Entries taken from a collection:
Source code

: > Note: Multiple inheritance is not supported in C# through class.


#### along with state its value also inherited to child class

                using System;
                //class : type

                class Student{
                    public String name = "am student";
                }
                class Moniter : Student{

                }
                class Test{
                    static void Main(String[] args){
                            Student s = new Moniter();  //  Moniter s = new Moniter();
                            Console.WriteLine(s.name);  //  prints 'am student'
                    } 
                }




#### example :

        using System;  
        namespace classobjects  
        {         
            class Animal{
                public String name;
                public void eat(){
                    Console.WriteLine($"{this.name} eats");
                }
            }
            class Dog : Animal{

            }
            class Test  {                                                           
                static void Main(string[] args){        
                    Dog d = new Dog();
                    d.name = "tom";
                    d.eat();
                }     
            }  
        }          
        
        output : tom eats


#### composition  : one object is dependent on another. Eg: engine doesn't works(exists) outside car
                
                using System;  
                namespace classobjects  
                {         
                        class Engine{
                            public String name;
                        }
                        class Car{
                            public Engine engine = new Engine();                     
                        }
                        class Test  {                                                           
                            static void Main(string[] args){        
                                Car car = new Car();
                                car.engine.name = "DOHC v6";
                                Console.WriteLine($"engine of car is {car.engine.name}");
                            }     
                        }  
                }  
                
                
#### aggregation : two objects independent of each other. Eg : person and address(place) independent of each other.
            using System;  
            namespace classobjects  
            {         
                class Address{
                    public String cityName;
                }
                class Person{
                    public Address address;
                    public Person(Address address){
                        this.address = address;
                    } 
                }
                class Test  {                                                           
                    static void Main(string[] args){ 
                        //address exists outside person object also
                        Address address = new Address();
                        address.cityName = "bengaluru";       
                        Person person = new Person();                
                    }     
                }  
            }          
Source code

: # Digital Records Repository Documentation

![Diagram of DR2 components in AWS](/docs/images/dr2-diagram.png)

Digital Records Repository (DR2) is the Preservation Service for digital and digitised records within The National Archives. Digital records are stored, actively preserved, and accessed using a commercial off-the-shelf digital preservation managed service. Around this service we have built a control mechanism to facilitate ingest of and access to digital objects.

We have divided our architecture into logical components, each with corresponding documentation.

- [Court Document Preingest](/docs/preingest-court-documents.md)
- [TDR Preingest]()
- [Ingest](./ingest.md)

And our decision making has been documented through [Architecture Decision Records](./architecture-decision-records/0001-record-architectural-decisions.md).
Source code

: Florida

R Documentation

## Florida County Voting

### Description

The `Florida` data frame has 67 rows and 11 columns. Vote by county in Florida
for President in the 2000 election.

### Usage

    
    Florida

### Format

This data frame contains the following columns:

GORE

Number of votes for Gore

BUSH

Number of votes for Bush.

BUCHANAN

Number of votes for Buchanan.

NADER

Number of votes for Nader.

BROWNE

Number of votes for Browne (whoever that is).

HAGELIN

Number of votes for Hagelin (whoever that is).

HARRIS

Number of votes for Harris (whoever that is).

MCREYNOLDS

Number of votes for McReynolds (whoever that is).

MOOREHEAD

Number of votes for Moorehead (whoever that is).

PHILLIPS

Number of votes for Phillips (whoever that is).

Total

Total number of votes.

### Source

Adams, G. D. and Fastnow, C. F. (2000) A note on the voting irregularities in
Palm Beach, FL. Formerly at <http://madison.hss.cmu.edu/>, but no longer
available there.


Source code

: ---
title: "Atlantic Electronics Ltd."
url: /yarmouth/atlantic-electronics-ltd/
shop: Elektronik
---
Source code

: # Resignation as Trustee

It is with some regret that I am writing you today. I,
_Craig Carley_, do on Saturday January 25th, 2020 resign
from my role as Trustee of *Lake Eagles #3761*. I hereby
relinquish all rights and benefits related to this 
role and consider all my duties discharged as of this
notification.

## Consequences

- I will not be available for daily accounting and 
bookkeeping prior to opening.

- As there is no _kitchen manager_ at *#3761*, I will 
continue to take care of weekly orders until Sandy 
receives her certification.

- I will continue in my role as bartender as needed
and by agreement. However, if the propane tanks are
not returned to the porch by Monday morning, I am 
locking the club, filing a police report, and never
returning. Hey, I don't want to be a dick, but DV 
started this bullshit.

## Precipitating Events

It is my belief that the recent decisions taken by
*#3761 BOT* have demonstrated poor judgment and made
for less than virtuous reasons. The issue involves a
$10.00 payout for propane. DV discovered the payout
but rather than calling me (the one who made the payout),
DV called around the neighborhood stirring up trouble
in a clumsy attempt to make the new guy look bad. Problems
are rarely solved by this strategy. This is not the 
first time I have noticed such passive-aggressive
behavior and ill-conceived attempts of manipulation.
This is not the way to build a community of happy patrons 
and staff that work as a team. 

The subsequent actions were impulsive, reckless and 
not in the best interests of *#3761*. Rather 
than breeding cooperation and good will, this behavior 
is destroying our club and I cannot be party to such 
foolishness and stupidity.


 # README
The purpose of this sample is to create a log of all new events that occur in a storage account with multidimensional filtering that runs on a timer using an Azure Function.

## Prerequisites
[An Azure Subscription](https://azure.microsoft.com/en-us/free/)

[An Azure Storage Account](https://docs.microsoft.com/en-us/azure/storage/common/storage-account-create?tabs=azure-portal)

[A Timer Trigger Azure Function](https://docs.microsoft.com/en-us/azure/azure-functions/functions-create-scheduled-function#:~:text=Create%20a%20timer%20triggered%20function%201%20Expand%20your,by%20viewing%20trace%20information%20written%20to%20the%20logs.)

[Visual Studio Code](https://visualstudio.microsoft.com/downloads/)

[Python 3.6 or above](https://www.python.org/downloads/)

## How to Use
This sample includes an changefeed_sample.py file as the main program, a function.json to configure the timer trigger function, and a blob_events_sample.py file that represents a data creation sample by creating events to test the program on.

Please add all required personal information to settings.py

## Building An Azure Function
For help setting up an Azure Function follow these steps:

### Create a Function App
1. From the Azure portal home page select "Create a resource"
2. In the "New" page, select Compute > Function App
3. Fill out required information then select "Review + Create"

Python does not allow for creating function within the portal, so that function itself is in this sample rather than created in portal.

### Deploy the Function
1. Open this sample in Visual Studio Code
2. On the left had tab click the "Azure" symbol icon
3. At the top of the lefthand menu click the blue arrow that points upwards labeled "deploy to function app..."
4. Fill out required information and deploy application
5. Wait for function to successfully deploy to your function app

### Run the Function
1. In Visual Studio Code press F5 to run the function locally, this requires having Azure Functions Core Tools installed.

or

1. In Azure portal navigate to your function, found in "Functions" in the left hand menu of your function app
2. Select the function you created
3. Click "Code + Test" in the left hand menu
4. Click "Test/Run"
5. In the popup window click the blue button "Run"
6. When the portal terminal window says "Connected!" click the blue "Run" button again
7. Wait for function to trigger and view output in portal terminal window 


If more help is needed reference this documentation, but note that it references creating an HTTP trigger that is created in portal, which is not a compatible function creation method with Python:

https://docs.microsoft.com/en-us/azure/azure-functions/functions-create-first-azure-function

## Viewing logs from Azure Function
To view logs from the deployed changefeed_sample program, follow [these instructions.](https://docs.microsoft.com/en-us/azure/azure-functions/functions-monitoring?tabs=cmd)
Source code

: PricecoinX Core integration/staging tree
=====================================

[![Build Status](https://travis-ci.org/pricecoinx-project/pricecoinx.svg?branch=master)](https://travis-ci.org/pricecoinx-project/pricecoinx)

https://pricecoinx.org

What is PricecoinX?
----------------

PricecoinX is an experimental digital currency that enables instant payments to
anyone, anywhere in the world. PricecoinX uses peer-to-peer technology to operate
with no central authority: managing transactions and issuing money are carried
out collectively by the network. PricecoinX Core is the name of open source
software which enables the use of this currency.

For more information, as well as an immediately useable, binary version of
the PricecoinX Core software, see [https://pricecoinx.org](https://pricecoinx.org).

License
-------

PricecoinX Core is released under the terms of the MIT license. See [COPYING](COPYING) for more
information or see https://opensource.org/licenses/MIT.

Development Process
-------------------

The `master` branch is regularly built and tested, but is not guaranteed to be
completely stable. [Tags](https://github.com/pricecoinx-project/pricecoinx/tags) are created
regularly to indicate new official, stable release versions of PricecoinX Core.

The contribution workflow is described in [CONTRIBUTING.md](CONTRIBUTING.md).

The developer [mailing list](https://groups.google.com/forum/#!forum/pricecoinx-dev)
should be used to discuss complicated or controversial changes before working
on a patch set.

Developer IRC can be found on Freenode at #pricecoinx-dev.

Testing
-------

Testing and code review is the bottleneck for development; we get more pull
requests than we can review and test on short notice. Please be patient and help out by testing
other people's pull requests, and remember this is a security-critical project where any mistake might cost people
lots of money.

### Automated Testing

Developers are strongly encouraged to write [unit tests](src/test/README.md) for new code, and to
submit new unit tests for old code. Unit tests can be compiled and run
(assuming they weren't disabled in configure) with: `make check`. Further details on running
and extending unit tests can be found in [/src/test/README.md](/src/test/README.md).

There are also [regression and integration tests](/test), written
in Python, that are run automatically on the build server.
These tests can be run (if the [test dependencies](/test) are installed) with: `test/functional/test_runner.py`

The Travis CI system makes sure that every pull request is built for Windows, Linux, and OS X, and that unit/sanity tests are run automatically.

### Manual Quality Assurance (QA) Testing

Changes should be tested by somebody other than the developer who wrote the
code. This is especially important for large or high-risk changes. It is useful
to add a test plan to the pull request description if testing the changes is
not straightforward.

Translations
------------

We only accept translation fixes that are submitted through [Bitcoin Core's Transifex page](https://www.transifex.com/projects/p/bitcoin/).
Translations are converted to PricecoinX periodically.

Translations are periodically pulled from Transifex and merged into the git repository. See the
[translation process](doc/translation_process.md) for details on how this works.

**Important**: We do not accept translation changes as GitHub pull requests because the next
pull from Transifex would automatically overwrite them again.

Assignment
The range runs from the line above containing "foolishness and stupidity." to the line containing "3. At the top", inclusive. Restate those lines word for word and no others.

Task result
foolishness and stupidity.


 # README
The purpose of this sample is to create a log of all new events that occur in a storage account with multidimensional filtering that runs on a timer using an Azure Function.

## Prerequisites
[An Azure Subscription](https://azure.microsoft.com/en-us/free/)

[An Azure Storage Account](https://docs.microsoft.com/en-us/azure/storage/common/storage-account-create?tabs=azure-portal)

[A Timer Trigger Azure Function](https://docs.microsoft.com/en-us/azure/azure-functions/functions-create-scheduled-function#:~:text=Create%20a%20timer%20triggered%20function%201%20Expand%20your,by%20viewing%20trace%20information%20written%20to%20the%20logs.)

[Visual Studio Code](https://visualstudio.microsoft.com/downloads/)

[Python 3.6 or above](https://www.python.org/downloads/)

## How to Use
This sample includes an changefeed_sample.py file as the main program, a function.json to configure the timer trigger function, and a blob_events_sample.py file that represents a data creation sample by creating events to test the program on.

Please add all required personal information to settings.py

## Building An Azure Function
For help setting up an Azure Function follow these steps:

### Create a Function App
1. From the Azure portal home page select "Create a resource"
2. In the "New" page, select Compute > Function App
3. Fill out required information then select "Review + Create"

Python does not allow for creating function within the portal, so that function itself is in this sample rather than created in portal.

### Deploy the Function
1. Open this sample in Visual Studio Code
2. On the left had tab click the "Azure" symbol icon
3. At the top of the lefthand menu click the blue arrow that points upwards labeled "deploy to function app..."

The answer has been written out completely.